Sam was too distracted to work on his sermon, so he spent the rest of the day fending off curious church members who happened to be in the neighborhood and dropped in to visit.
“Is the yearly meeting going to throw us out?” Wilson Roberts asked. “They better not, that’s all I can say. Not five years ago I donated a brand-new toilet and sink for the superintendent’s office. They throw us out and I’m going over there and taking them back.”
“No, the yearly meeting isn’t throwing us out,” Sam said.
“Then why did you call a meeting?”
“You’ll find out tonight, along with everyone else. I don’t want to have to tell the story a dozen different times. You’ll have to be patient, Wilson.”
When Wilson realized he couldn’t wear Sam down, he took his leave. No sooner had he gone than Wanda and Leonard Fink stopped past. Sam’s phone call had wakened them; they had been speculating ever since and had concluded that Sam had become an atheist and was announcing his resignation, which didn’t trouble them in the least. Indeed, they were relieved, and not at all surprised, ever since they had seen a book on his office shelves titled The Pastor’s Secret: The Rise of Doubt Among Clergy.
“We know what the meeting is about,” Wanda Fink said, cutting to the chase.
They probably do, the big snoops, Sam thought.
“I would prefer not to discuss it right now,” Sam said. “I want to tell it only once.”
“I never thought I would live to see the day when something like this would happen,” Leonard said. “Have you given any thought to what this will do to our church?”
“I’ve been thinking of nothing else,” Sam said. “It will be a test for us, that’s for sure. But I prefer not to say anything more until tonight, when everyone is present.”
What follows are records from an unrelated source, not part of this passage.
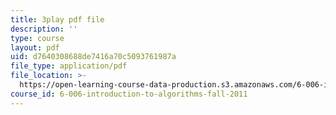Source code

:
 ```yaml
---
title: 3play pdf file
description: ''
type: course
layout: pdf
uid: d7640308688de7416a70c5093761987a
file_type: application/pdf
file_location: >-
  https://open-learning-course-data-production.s3.amazonaws.com/6-006-introduction-to-algorithms-fall-2011/d7640308688de7416a70c5093761987a_P7frcB_-g4w.pdf
course_id: 6-006-introduction-to-algorithms-fall-2011
---
```

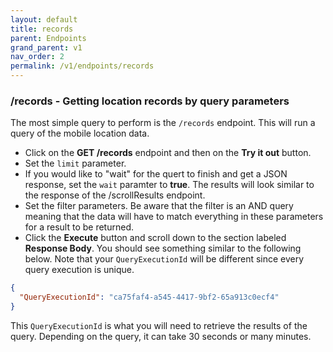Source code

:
 ```yaml
---
layout: default
title: records
parent: Endpoints
grand_parent: v1
nav_order: 2
permalink: /v1/endpoints/records
---
```


### /records - Getting location records by query parameters
The most simple query to perform is the `/records` endpoint.  This will run a query of the mobile location data.

- Click on the **GET /records** endpoint and then on the **Try it out** button.  
- Set the `limit` parameter.
- If you would like to "wait" for the quert to finish and get a JSON response, set the `wait` paramter to **true**.  The results will look similar to the response of the /scrollResults endpoint.
- Set the filter parameters. Be aware that the filter is an AND query meaning that the data will have to match everything in these parameters for a result to be returned.
- Click the **Execute** button and scroll down to the section labeled **Response Body**.  You should see something similar to the following below.  Note that your `QueryExecutionId` will be different since every query execution is unique.

```json
{
  "QueryExecutionId": "ca75faf4-a545-4417-9bf2-65a913c0ecf4"
}
```

This `QueryExecutionId` is what you will need to retrieve the results of the query.  Depending on the query, it can take 30 seconds or many minutes.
“How can you sit there and be so calm?” Wanda said. “It’s like you don’t even care.”
“I care a great deal. I just don’t think it’s anything to get all worked up about. It’s happened to other churches and they dealt with it. So will we.”
“We? What do you mean we? You’re not planning on staying, are you?”
“I most certainly am,” Sam said. “The meeting needs steady leadership at a time like this.”
Wanda and Leonard stormed from the office. As long as he lived, Sam would never be able to figure out some people.